Grid Dynamics’ success depends substantially upon the continued services of its senior executives and other key employees. If Grid Dynamics loses the services of one or more of such senior executives or key employees following the Business Combination, Grid Dynamics’ business operations can be disrupted, and Grid Dynamics may not be able to replace them easily or at all. In addition, competition for senior executives and key personnel in Grid Dynamics’ industry is intense, and Grid Dynamics may be unable to retain its senior executives and key personnel or attract and retain new senior executives and key personnel in the future, in which case Grid Dynamics’ business may be severely disrupted.

 

Failure to adapt to rapidly changing technologies, methodologies and evolving industry standards may have a material adverse effect on Grid Dynamics’ business, financial condition and results of operations.

 

Grid Dynamics operates in an industry characterized by rapidly changing technologies, methodologies and evolving industry standards.
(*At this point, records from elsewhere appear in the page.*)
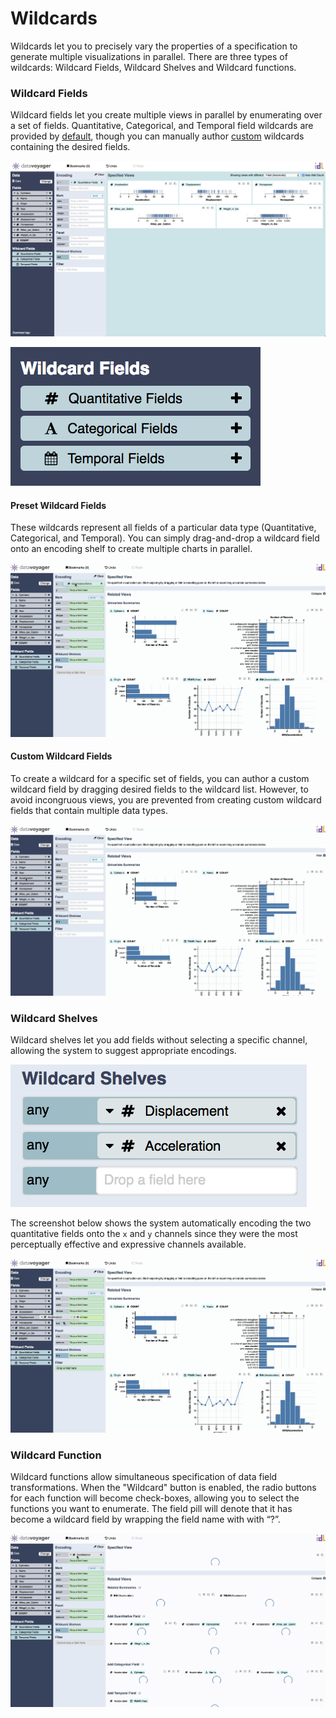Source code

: # Wildcards

Wildcards let you to precisely vary the properties of a specification to generate multiple visualizations in parallel. There are three types of wildcards: Wildcard Fields, Wildcard Shelves and Wildcard functions.

### Wildcard Fields

Wildcard fields let you create multiple views in parallel by enumerating over a set of fields. Quantitative, Categorical, and Temporal field wildcards are provided by [default](wildcard-fields.md#preset-wildcard-fields), though you can manually author [custom](wildcard-fields.md#custom-wildcard-fields) wildcards containing the desired fields.

![](../.gitbook/assets/screen-shot-2018-05-22-at-1.30.06-pm.png)

![](../.gitbook/assets/screen-shot-2018-05-22-at-1.30.42-pm.png)

#### Preset Wildcard Fields

These wildcards represent all fields of a particular data type \(Quantitative, Categorical, and Temporal\). You can simply drag-and-drop a wildcard field onto an encoding shelf to create multiple charts in parallel. 

![](../.gitbook/assets/wildcard_fields.gif)

#### Custom Wildcard Fields

To create a wildcard for a specific set of fields, you can author a custom wildcard field by dragging desired fields to the wildcard list. However, to avoid incongruous views, you are prevented from creating custom wildcard fields that contain multiple data types.

![](../.gitbook/assets/custom-wildcard-fields%20%281%29.gif)

### Wildcard Shelves

Wildcard shelves let you add fields without selecting a specific channel, allowing the system to suggest appropriate encodings.

![](../.gitbook/assets/ws.png)

The screenshot below shows the system automatically encoding the two quantitative fields onto the `x` and `y` channels since they were the most perceptually effective and expressive channels available.

![](../.gitbook/assets/wsgif.gif)

### Wildcard Function

Wildcard functions allow simultaneous specification of data field transformations. When the "Wildcard" button is enabled, the radio buttons for each function will become check-boxes, allowing you to select the functions you want to enumerate. The field pill will denote that it has become a wildcard field by wrapping the field name with with “?”.

![](../.gitbook/assets/wildcard_functions.gif)

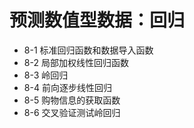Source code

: # 预测数值型数据：回归

* 8-1 标准回归函数和数据导入函数
* 8-2 局部加权线性回归函数
* 8-3 岭回归
* 8-4 前向逐步线性回归
* 8-5 购物信息的获取函数
* 8-6 交叉验证测试岭回归

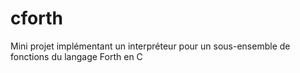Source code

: # cforth
Mini projet implémentant un interpréteur pour un sous-ensemble de fonctions du langage Forth en C
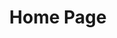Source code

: ---
layout: layouts/home.njk
permalink: /
title: Home Page
main_heading: My Site Main Header - Dignissim suspendisse in est ante in nibh mauris.
secondary_heading: Netus et malesuada fames ac turpis. Vitae tortor condimentum lacinia quis vel eros donec ac odio. Nisi quis eleifend quam adipiscing vitae proin sagittis. Nulla facilisi cras fermentum odio eu feugiat pretium. Nulla facilisi cras fermentum odio. Turpis massa tincidunt dui ut ornare lectus sit amet. Viverra tellus in hac habitasse platea.
---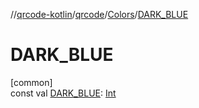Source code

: //[qrcode-kotlin](../../../index.md)/[qrcode](../index.md)/[Colors](index.md)/[DARK_BLUE](-d-a-r-k_-b-l-u-e.md)

# DARK_BLUE

[common]\
const val [DARK_BLUE](-d-a-r-k_-b-l-u-e.md): [Int](https://kotlinlang.org/api/latest/jvm/stdlib/kotlin/-int/index.html)
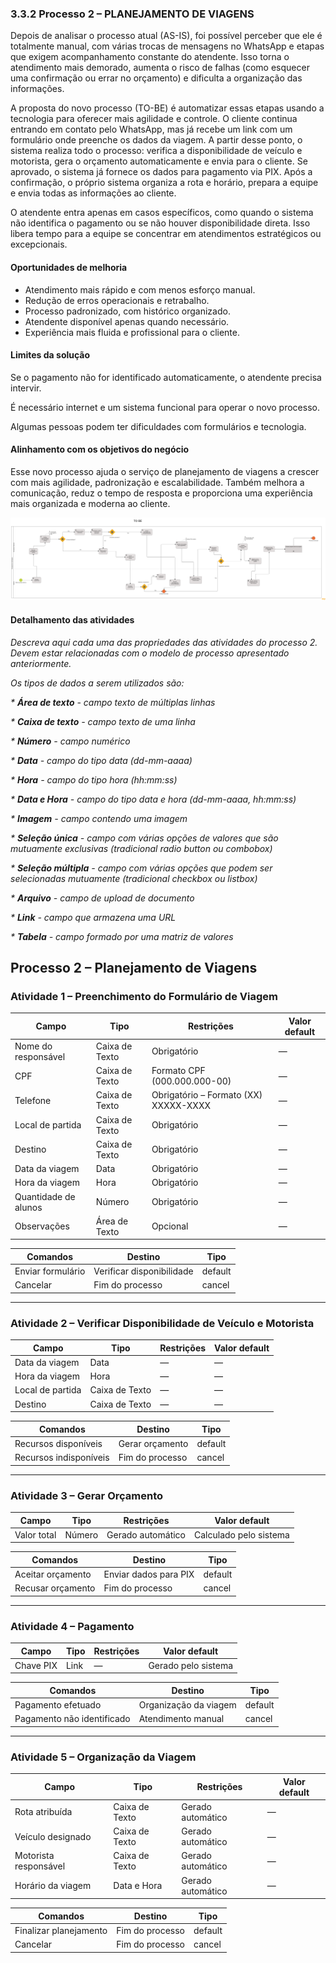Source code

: ### 3.3.2 Processo 2 – PLANEJAMENTO DE VIAGENS

Depois de analisar o processo atual (AS-IS), foi possível perceber que ele é totalmente manual, com várias trocas de mensagens no WhatsApp e etapas que exigem acompanhamento constante do atendente. Isso torna o atendimento mais demorado, aumenta o risco de falhas (como esquecer uma confirmação ou errar no orçamento) e dificulta a organização das informações.

A proposta do novo processo (TO-BE) é automatizar essas etapas usando a tecnologia para oferecer mais agilidade e controle. O cliente continua entrando em contato pelo WhatsApp, mas já recebe um link com um formulário onde preenche os dados da viagem. A partir desse ponto, o sistema realiza todo o processo: verifica a disponibilidade de veículo e motorista, gera o orçamento automaticamente e envia para o cliente. Se aprovado, o sistema já fornece os dados para pagamento via PIX. Após a confirmação, o próprio sistema organiza a rota e horário, prepara a equipe e envia todas as informações ao cliente.

O atendente entra apenas em casos específicos, como quando o sistema não identifica o pagamento ou se não houver disponibilidade direta. Isso libera tempo para a equipe se concentrar em atendimentos estratégicos ou excepcionais.

#### Oportunidades de melhoria
- Atendimento mais rápido e com menos esforço manual.
- Redução de erros operacionais e retrabalho.
- Processo padronizado, com histórico organizado.
- Atendente disponível apenas quando necessário.
- Experiência mais fluida e profissional para o cliente.

#### Limites da solução
Se o pagamento não for identificado automaticamente, o atendente precisa intervir.

É necessário internet e um sistema funcional para operar o novo processo.

Algumas pessoas podem ter dificuldades com formulários e tecnologia.

#### Alinhamento com os objetivos do negócio
Esse novo processo ajuda o serviço de planejamento de viagens a crescer com mais agilidade, padronização e escalabilidade. Também melhora a comunicação, reduz o tempo de resposta e proporciona uma experiência mais organizada e moderna ao cliente.





![Planejamento de Viagens-TOBE](../images/PlanejamentoDeViagens_TOBE.png "Modelo BPMN do Processo 2.")

#### Detalhamento das atividades

_Descreva aqui cada uma das propriedades das atividades do processo 2. 
Devem estar relacionadas com o modelo de processo apresentado anteriormente._

_Os tipos de dados a serem utilizados são:_

_* **Área de texto** - campo texto de múltiplas linhas_

_* **Caixa de texto** - campo texto de uma linha_

_* **Número** - campo numérico_

_* **Data** - campo do tipo data (dd-mm-aaaa)_

_* **Hora** - campo do tipo hora (hh:mm:ss)_

_* **Data e Hora** - campo do tipo data e hora (dd-mm-aaaa, hh:mm:ss)_

_* **Imagem** - campo contendo uma imagem_

_* **Seleção única** - campo com várias opções de valores que são mutuamente exclusivas (tradicional radio button ou combobox)_

_* **Seleção múltipla** - campo com várias opções que podem ser selecionadas mutuamente (tradicional checkbox ou listbox)_

_* **Arquivo** - campo de upload de documento_

_* **Link** - campo que armazena uma URL_

_* **Tabela** - campo formado por uma matriz de valores_

## Processo 2 – Planejamento de Viagens

### Atividade 1 – Preenchimento do Formulário de Viagem

| **Campo**             | **Tipo**         | **Restrições**                             | **Valor default** |
|-----------------------|------------------|--------------------------------------------|-------------------|
| Nome do responsável   | Caixa de Texto   | Obrigatório                                | —                 |
| CPF                   | Caixa de Texto   | Formato CPF (000.000.000-00)               | —                 |
| Telefone              | Caixa de Texto   | Obrigatório – Formato (XX) XXXXX-XXXX      | —                 |
| Local de partida      | Caixa de Texto   | Obrigatório                                | —                 |
| Destino               | Caixa de Texto   | Obrigatório                                | —                 |
| Data da viagem        | Data             | Obrigatório                                | —                 |
| Hora da viagem        | Hora             | Obrigatório                                | —                 |
| Quantidade de alunos  | Número           | Obrigatório                                | —                 |
| Observações           | Área de Texto    | Opcional                                   | —                 |

| **Comandos**           | **Destino**                     | **Tipo**  |
|------------------------|----------------------------------|-----------|
| Enviar formulário      | Verificar disponibilidade       | default   |
| Cancelar               | Fim do processo                 | cancel    |

---

### Atividade 2 – Verificar Disponibilidade de Veículo e Motorista

| **Campo**             | **Tipo**         | **Restrições** | **Valor default** |
|-----------------------|------------------|----------------|-------------------|
| Data da viagem        | Data             | —              | —                 |
| Hora da viagem        | Hora             | —              | —                 |
| Local de partida      | Caixa de Texto   | —              | —                 |
| Destino               | Caixa de Texto   | —              | —                 |

| **Comandos**             | **Destino**                    | **Tipo**  |
|--------------------------|---------------------------------|-----------|
| Recursos disponíveis     | Gerar orçamento                | default   |
| Recursos indisponíveis   | Fim do processo                | cancel    |

---

### Atividade 3 – Gerar Orçamento

| **Campo**         | **Tipo** | **Restrições** | **Valor default**       |
|-------------------|----------|----------------|-------------------------|
| Valor total       | Número   | Gerado automático | Calculado pelo sistema |

| **Comandos**       | **Destino**             | **Tipo**  |
|--------------------|--------------------------|-----------|
| Aceitar orçamento  | Enviar dados para PIX    | default   |
| Recusar orçamento  | Fim do processo          | cancel    |

---

### Atividade 4 – Pagamento

| **Campo**          | **Tipo** | **Restrições** | **Valor default**       |
|--------------------|----------|----------------|-------------------------|
| Chave PIX          | Link     | —              | Gerado pelo sistema     |

| **Comandos**         | **Destino**                        | **Tipo**  |
|----------------------|-------------------------------------|-----------|
| Pagamento efetuado   | Organização da viagem              | default   |
| Pagamento não identificado | Atendimento manual          | cancel    |

---

### Atividade 5 – Organização da Viagem

| **Campo**             | **Tipo**        | **Restrições**                             | **Valor default**           |
|-----------------------|-----------------|--------------------------------------------|-----------------------------|
| Rota atribuída        | Caixa de Texto  | Gerado automático                          | —                           |
| Veículo designado     | Caixa de Texto  | Gerado automático                          | —                           |
| Motorista responsável | Caixa de Texto  | Gerado automático                          | —                           |
| Horário da viagem     | Data e Hora     | Gerado automático                          | —                           |

| **Comandos**         | **Destino**           | **Tipo**  |
|----------------------|------------------------|-----------|
| Finalizar planejamento | Fim do processo      | default   |
| Cancelar              | Fim do processo       | cancel    |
Grid Dynamics’ future success depends in part upon its ability to anticipate developments in its industry, enhance its existing services and to develop and introduce new services to keep pace with such changes and developments and to meet changing client needs.

 

Development and introduction of new services and products is expected to become increasingly complex and expensive, involve a significant commitment of time and resources, and subject to a number of risks and challenges, including:

 

difficulty or cost in updating services, applications, tools and software and to develop new services quickly enough to meet clients’ needs;

 

difficulty or cost in making some features of software work effectively and securely over the Internet or with new or changed operating systems;

 

difficulty or cost in updating software and services to keep pace with evolving industry standards, methodologies, regulatory and other developments in the industries where Grid Dynamics’ clients operate; and

 

difficulty in maintaining a high level of quality as Grid Dynamics implements new technologies and methodologies.

 

Grid Dynamics may not be successful in anticipating or responding to these developments in a timely manner, or if it does respond, the services, technologies or methodologies Grid Dynamics develops or implements may not be successful in the marketplace. Furthermore, services, technologies or methodologies that are developed by competitors may render Grid Dynamics’ services non-competitive or obsolete. Grid Dynamics’ failure to adapt and enhance its existing services and to develop and introduce new services to promptly address the needs of its clients may have a material adverse effect on its business, financial condition and results of operations.

 

Security breaches, system failures or errors, and other disruptions to network security could result in disclosure of confidential information and expose Grid Dynamics to liability, which would cause its business and reputation to suffer.

 

Grid Dynamics often has access, or is required, to collect, process, transmit and store sensitive or confidential client and customer data, including intellectual property, proprietary business information of Grid Dynamics and its clients, and personally identifiable information of its clients, customers, employees, contractors, service providers, and others. Grid Dynamics uses its data centers and networks, and certain networks and other facilities and equipment of its contractors and service providers, for these purposes. Despite Grid Dynamics’ security measures, Grid Dynamics’ information technology and infrastructure may be vulnerable to attacks and disruptions by hackers or other third parties or otherwise may be breached due to human error, phishing attacks, social engineering, malfeasance or other disruptions. Any such breach or disruption could compromise Grid Dynamics’ data centers, networks and other equipment and the information stored or processed there could be accessed, disclosed, altered, misappropriated, lost or stolen. In addition, any failure or breach of security in a client’s system relating to the services Grid Dynamics provides could also result in loss or misappropriation of, or unauthorized access, alteration, use, acquisition or disclosure of sensitive or confidential information, and may result in a perception that Grid Dynamics or its contractors or service providers caused such an incident, even if Grid Dynamics’ and its contractors’ networks and other facilities and equipment were not compromised.

 

Grid Dynamics’ contractors and service providers face similar risks with respect to their facilities and networks used by Grid Dynamics, and they also may suffer outages, disruptions, and security incidents and breaches. Breaches and security incidents suffered by Grid Dynamics and its contractors and service providers may remain undetected for an extended period. Any such breach, disruption or other circumstance leading to loss, alteration, misappropriation, or unauthorized use, access, acquisition, or disclosure of sensitive or confidential client or customer data suffered by Grid Dynamics or its contractors or service providers, or the perception that any may have occurred, could expose Grid Dynamics to claims, litigation, and liability, regulatory investigations and proceedings, cause Grid Dynamics to lose clients and revenue, disrupt Grid Dynamics’ operations and the services provided to clients, damage Grid Dynamics’ reputation, cause a loss of confidence in Grid Dynamics’ products and services, require Grid Dynamics to expend significant resources to protect against further breaches and to rectify problems caused by these events, and result in significant financial and other potential losses.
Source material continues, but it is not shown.